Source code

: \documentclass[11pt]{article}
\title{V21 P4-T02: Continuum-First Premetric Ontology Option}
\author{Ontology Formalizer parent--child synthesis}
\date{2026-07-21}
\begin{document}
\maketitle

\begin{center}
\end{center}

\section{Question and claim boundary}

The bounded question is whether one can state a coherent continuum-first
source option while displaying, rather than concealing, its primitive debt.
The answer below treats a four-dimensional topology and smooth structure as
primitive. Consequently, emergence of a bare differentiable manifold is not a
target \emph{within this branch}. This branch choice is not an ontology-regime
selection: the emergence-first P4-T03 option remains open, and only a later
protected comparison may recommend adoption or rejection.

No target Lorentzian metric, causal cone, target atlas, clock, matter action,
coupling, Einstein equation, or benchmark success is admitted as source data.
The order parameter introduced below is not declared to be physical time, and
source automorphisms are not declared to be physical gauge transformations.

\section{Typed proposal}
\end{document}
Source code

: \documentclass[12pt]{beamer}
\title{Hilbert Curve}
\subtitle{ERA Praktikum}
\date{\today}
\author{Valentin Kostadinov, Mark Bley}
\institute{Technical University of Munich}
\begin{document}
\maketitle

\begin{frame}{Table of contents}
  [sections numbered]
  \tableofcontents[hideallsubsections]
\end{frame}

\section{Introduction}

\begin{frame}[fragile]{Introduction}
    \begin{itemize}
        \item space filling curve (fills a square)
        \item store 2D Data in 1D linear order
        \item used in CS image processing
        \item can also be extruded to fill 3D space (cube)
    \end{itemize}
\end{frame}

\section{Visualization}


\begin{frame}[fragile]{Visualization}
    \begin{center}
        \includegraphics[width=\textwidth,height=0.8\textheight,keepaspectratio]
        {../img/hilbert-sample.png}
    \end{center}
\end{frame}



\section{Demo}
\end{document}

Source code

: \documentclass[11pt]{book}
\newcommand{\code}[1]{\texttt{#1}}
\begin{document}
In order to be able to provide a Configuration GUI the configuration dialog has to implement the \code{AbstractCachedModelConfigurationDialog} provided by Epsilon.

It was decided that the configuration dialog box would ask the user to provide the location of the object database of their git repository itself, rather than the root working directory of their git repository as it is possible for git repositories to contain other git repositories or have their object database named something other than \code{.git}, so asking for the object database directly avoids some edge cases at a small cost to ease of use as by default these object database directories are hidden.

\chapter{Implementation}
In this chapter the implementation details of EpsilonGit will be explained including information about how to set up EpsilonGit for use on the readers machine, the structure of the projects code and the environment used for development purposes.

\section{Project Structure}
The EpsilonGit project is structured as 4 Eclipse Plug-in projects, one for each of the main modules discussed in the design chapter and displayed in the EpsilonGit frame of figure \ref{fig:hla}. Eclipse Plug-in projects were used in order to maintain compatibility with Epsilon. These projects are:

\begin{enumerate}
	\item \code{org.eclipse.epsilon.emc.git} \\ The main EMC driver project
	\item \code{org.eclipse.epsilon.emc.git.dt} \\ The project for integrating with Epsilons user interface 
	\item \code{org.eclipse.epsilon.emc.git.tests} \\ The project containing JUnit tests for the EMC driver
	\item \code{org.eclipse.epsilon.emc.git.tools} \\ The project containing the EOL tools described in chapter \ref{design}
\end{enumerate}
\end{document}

# Task details
All entries are to be retyped with no difference from the original.

# Solution for this problem
Source code

: \documentclass[11pt]{article}
\title{V21 P4-T02: Continuum-First Premetric Ontology Option}
\author{Ontology Formalizer parent--child synthesis}
\date{2026-07-21}
\begin{document}
\maketitle

\begin{center}
\end{center}

\section{Question and claim boundary}

The bounded question is whether one can state a coherent continuum-first
source option while displaying, rather than concealing, its primitive debt.
The answer below treats a four-dimensional topology and smooth structure as
primitive. Consequently, emergence of a bare differentiable manifold is not a
target \emph{within this branch}. This branch choice is not an ontology-regime
selection: the emergence-first P4-T03 option remains open, and only a later
protected comparison may recommend adoption or rejection.

No target Lorentzian metric, causal cone, target atlas, clock, matter action,
coupling, Einstein equation, or benchmark success is admitted as source data.
The order parameter introduced below is not declared to be physical time, and
source automorphisms are not declared to be physical gauge transformations.

\section{Typed proposal}
\end{document}
Source code

: \documentclass[12pt]{beamer}
\title{Hilbert Curve}
\subtitle{ERA Praktikum}
\date{\today}
\author{Valentin Kostadinov, Mark Bley}
\institute{Technical University of Munich}
\begin{document}
\maketitle

\begin{frame}{Table of contents}
  [sections numbered]
  \tableofcontents[hideallsubsections]
\end{frame}

\section{Introduction}

\begin{frame}[fragile]{Introduction}
    \begin{itemize}
        \item space filling curve (fills a square)
        \item store 2D Data in 1D linear order
        \item used in CS image processing
        \item can also be extruded to fill 3D space (cube)
    \end{itemize}
\end{frame}

\section{Visualization}


\begin{frame}[fragile]{Visualization}
    \begin{center}
        \includegraphics[width=\textwidth,height=0.8\textheight,keepaspectratio]
        {../img/hilbert-sample.png}
    \end{center}
\end{frame}



\section{Demo}
\end{document}

Source code

: \documentclass[11pt]{book}
\newcommand{\code}[1]{\texttt{#1}}
\begin{document}
In order to be able to provide a Configuration GUI the configuration dialog has to implement the \code{AbstractCachedModelConfigurationDialog} provided by Epsilon.

It was decided that the configuration dialog box would ask the user to provide the location of the object database of their git repository itself, rather than the root working directory of their git repository as it is possible for git repositories to contain other git repositories or have their object database named something other than \code{.git}, so asking for the object database directly avoids some edge cases at a small cost to ease of use as by default these object database directories are hidden.

\chapter{Implementation}
In this chapter the implementation details of EpsilonGit will be explained including information about how to set up EpsilonGit for use on the readers machine, the structure of the projects code and the environment used for development purposes.

\section{Project Structure}
The EpsilonGit project is structured as 4 Eclipse Plug-in projects, one for each of the main modules discussed in the design chapter and displayed in the EpsilonGit frame of figure \ref{fig:hla}. Eclipse Plug-in projects were used in order to maintain compatibility with Epsilon. These projects are:

\begin{enumerate}
	\item \code{org.eclipse.epsilon.emc.git} \\ The main EMC driver project
	\item \code{org.eclipse.epsilon.emc.git.dt} \\ The project for integrating with Epsilons user interface 
	\item \code{org.eclipse.epsilon.emc.git.tests} \\ The project containing JUnit tests for the EMC driver
	\item \code{org.eclipse.epsilon.emc.git.tools} \\ The project containing the EOL tools described in chapter \ref{design}
\end{enumerate}
\end{document}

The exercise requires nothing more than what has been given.